Verfassungsblog
- Website type: Blog
- Available in: 2 languages
- List of languages English, German
- Founded: July 30, 2009
- Headquarters: {{{location_country}}}
- Founder: Maximilian Steinbeis
- Website: verfassungsblog.de

= Verfassungsblog =

German legal blog on matters constitutional

Verfassungsblog (lit. 'constitution blog') is an academic blog published in German and English that focuses on public law in Germany, Europe and beyond. It was founded on 30 July 2009 by Maximilian Steinbeis and is now published in cooperation with the Berlin Institute for Advanced Study and Humboldt University Berlin.

== Content ==
Maximilian Steinbeis, a Berlin-based lawyer and journalist, opened the blog on 30 July 2009, stating that his blog was the first German-language blog on constitutional law. Although the website began as a personal blog, Steinbeis soon invited others to publish their contributions on the website. The blog initially focused on German law, broadening its focus to constitutional law in Europe, and eventually including publications by American law scholars. As of 2020, Steinbeis remains as the chief editor of the blog.

In 2011, cooperation with the Berlin Institute for Advanced Study began. Verfassungsblog publishes content in four categories: blog posts, debates among multiple scholars, podcasts, and an editorial section. It is open access and all content published on the website receives a DOI for long-term archiving.

More than 1,000 people have published on the blog; contributors include Jürgen Habermas, Pedro Cruz Villalón, Giuliano Amato, Yuval Shany, as well as Robert C. Post.

== Reception ==
The "Recht im Kontext" research association's external evaluation described the blog as "one of the most interesting and most widely read forums for constitutional law and policy" and a "must read" for legal scholars who research constitutional law in Europe.
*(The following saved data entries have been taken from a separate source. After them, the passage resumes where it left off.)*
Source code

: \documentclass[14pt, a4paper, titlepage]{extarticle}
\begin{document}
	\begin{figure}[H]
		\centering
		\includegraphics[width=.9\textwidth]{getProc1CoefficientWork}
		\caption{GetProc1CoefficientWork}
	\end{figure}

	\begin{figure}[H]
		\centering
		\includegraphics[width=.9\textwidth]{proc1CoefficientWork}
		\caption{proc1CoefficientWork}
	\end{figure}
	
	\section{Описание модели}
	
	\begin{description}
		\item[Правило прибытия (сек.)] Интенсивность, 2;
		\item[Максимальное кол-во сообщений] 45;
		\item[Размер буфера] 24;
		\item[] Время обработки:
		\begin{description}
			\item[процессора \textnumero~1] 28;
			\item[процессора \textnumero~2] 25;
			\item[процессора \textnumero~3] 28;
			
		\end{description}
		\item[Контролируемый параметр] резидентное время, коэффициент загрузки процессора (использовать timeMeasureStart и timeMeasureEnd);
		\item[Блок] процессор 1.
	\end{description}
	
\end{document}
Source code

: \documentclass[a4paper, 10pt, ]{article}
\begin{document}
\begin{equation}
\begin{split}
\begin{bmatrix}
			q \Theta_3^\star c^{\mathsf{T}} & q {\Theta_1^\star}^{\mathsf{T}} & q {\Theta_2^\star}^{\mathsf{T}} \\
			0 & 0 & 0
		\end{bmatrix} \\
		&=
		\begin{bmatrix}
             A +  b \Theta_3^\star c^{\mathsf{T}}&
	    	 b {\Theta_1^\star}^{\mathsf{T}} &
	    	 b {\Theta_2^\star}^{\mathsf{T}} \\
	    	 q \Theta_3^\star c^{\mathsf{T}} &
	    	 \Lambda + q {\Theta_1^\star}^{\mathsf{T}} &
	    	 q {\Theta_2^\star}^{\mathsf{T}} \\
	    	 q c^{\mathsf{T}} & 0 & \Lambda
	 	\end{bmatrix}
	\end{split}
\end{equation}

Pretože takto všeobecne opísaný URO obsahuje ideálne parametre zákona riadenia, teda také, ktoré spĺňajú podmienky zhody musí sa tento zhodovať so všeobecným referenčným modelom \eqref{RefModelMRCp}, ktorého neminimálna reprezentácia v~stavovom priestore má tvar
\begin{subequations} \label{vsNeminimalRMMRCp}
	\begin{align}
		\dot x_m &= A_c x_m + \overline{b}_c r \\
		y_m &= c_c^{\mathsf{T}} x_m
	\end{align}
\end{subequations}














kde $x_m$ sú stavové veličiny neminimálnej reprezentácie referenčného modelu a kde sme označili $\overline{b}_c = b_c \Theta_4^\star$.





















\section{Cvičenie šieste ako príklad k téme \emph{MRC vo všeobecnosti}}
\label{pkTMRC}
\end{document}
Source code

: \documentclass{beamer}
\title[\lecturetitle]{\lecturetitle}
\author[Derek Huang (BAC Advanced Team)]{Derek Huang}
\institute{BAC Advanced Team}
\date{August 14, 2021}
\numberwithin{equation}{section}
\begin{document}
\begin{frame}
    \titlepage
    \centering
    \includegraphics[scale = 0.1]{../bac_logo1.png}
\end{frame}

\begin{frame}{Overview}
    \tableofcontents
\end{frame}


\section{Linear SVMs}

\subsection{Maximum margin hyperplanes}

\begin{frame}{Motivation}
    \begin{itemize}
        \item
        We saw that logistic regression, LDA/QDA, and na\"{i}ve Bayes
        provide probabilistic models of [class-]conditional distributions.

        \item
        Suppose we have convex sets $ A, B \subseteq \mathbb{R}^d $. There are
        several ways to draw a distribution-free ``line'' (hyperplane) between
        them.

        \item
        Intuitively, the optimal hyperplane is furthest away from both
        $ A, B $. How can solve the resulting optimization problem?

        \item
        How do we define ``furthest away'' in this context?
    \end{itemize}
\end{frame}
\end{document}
The School of Transnational Governance at the European University Institute described the blog as "one of the leading blogs on constitutional law in Europe". Der Tagesspiegel described it as "an important discourse platform for European law".

The 2020 European Commission rule of law report stated that Verfassungsblog is a "widely read platform for discussions on rule of law related topics [that] has gained in importance over recent years and has become a forum for both domestic as well as European discussions on the rule of law".

Verfassungsblog has been cited in case law, including by Germany's Federal Court of Justice and the Supreme Court of Poland.